(Steve Sebelius/SlashPolitics) – First, let me say I believe absolutely in the First Amendment to the Constitution, which says “Congress shall make no law … abridging the freedom of speech, or of the press, or the right of the people peaceably to assemble, and to petition the government for a redress of grievances.”
Don’t wait for a “but,” or an “except,” or “in some cases.” I don’t have one.
Second, at least one idea arising from the tragic, despicable and apparently premeditated shooting of U.S. Rep. Gabrielle Giffords, D-Ariz., over the weekend would be to extend the provisions of 18 U.S.C. 871 to members of Congress. (That’s the provision of federal law that makes it a crime to use the U.S. mail to threaten the life of the president, the vice president or successors to the president.)
That’s a bad idea. It treads close enough to the First Amendment to at least create myriad appeals for people so convicted. And in an age where overreaction with “zero tolerance” policies produce all manner of absurdities in schools and workplaces, we dare not tread close to the First Amendment.
Third, it’s important to understand that an apparently mentally disturbed young man who’d become obsessed with Giffords shot her. Jared Loughner, 22, of Tucson was described by people who knew him as a loner and an outcast. He’s the one charged with the crime — and the only one — and, if convicted, he be the only one responsible for the rampage that took six lives, including that of a federal judge and a 9-year-old girl.
As tempting as it may be to blame others, it just doesn’t stick.
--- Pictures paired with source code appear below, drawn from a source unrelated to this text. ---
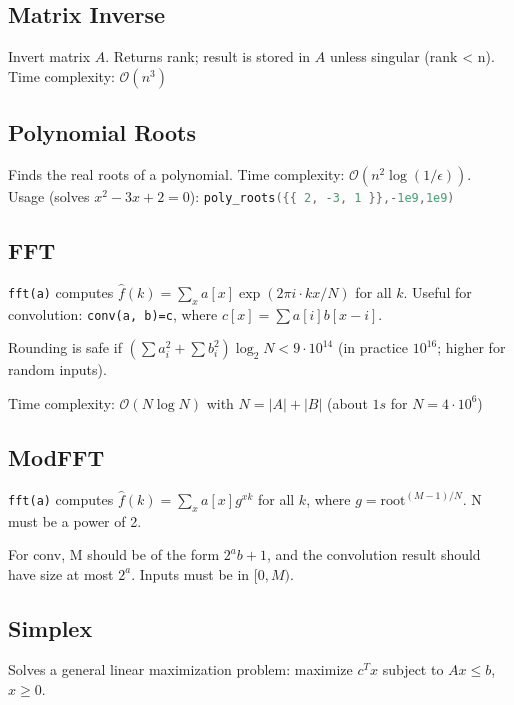 \documentclass{article}
\begin{document}
\subsection*{Matrix Inverse}
Invert matrix $A$. Returns rank; result is stored in $A$ unless singular (rank < n). Time complexity: $\mathcal{O}(n^3)$


\subsection*{Polynomial Roots}
Finds the real roots of a polynomial. Time complexity: $\mathcal{O}(n^2 \log(1/\epsilon))$.\\
Usage (solves $x^2-3x+2 = 0$): \lstinline[language=cpp]|poly_roots({{ 2, -3, 1 }},-1e9,1e9)|


\vspace*{-0.3cm}

\subsection*{FFT}
\lstinline{fft(a)} computes $\hat f(k) = \sum_x a[x] \exp(2\pi i \cdot k x / N)$ for all $k$.
Useful for convolution: \lstinline{conv(a, b)=c}, where $c[x] = \sum a[i]b[x-i]$.

Rounding is safe if $(\sum a_i^2 + \sum b_i^2)\log_2{N} < 9\cdot10^{14}$
(in practice $10^{16}$; higher for random inputs).

Time complexity: $\mathcal{O}(N \log N)$ with $N = |A|+|B|$ (about $1s$ for $N=4 \cdot 10^6$)


\newpage

\subsection*{ModFFT}
\lstinline{fft(a)} computes $\hat f(k) = \sum_x a[x] g^{xk}$ for all $k$, where $g=\text{root}^{(M-1)/N}$. N must be a power of 2.

For conv, M should be of the form $2^a b+1$, and the convolution result should have size at most $2^a$. Inputs must be in $[0,M)$.



\subsection*{Simplex}
Solves a general linear maximization problem: maximize $c^T x$ subject to $Ax \le b$, $x \ge 0$.
\end{document}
It was revealed during her 2008 run for U.S. Senate that Nevada Republican Sharron Angle told a radio interviewer that “…if this Congress keeps going the way it is, people are really looking toward those Second Amendment remedies and saying my goodness what can we do to turn this country around?”
(Interestingly, this is precisely the scenario in Arizona: Giffords had defeated a Tea Party-backed candidate in a close race in November, thus ensuring — at least in her district — Congress would keep going the way it was. But it’s impossible to say at this point if Loughner was motivated, or even knew about, any such rhetoric, and much more compelling to believe he was not. In fact, his obsession with Giffords may date to another town hall meeting in 2007, when he attended and asked the congresswoman a bizarre question.)
Moreover, Sarah Palin was fond of enjoining her supports to “don’t retreat, reload!” during her similarly ill-fated run for the vice presidency. She even used a rifle-sight logo during the 2008 election to show she was “targeting” certain races. One of the races that Palin endorsed a GOP challenger was Giffords’s.
But neither Angle nor Palin pulled the trigger on Saturday. Neither Angle nor Palin told Loughner to do what he did.
I wonder if perhaps people such as Angle and Palin — and anybody else who uses the rhetoric of violence in a political context — may want to consider that there are people out there who aren’t quite sane. That these people may interpret that language far more literally than the rest of us, and even act on it, with deadly results. This is especially true in a political and economic environment where desperation is high, reason is scarce and hatred is plentiful.
Following the shooting, the sheriff of Pima County, Clarence Dupnik, blamed the vitriol in the political arena for the tragedy, saying his state (with its anti-illegal immigration law) had become ground zero for that vitriol. “That may be free speech, but it’s not without consequences,” he said.
Indeed, our free speech does have consequences. And while those consequences should never be cause for us to circumscribe our rights, they should at least give us pause before we exercise them. This is America, after all, a democratic republic, where we settle our disputes with ballots, not bullets. Or at least, where we should.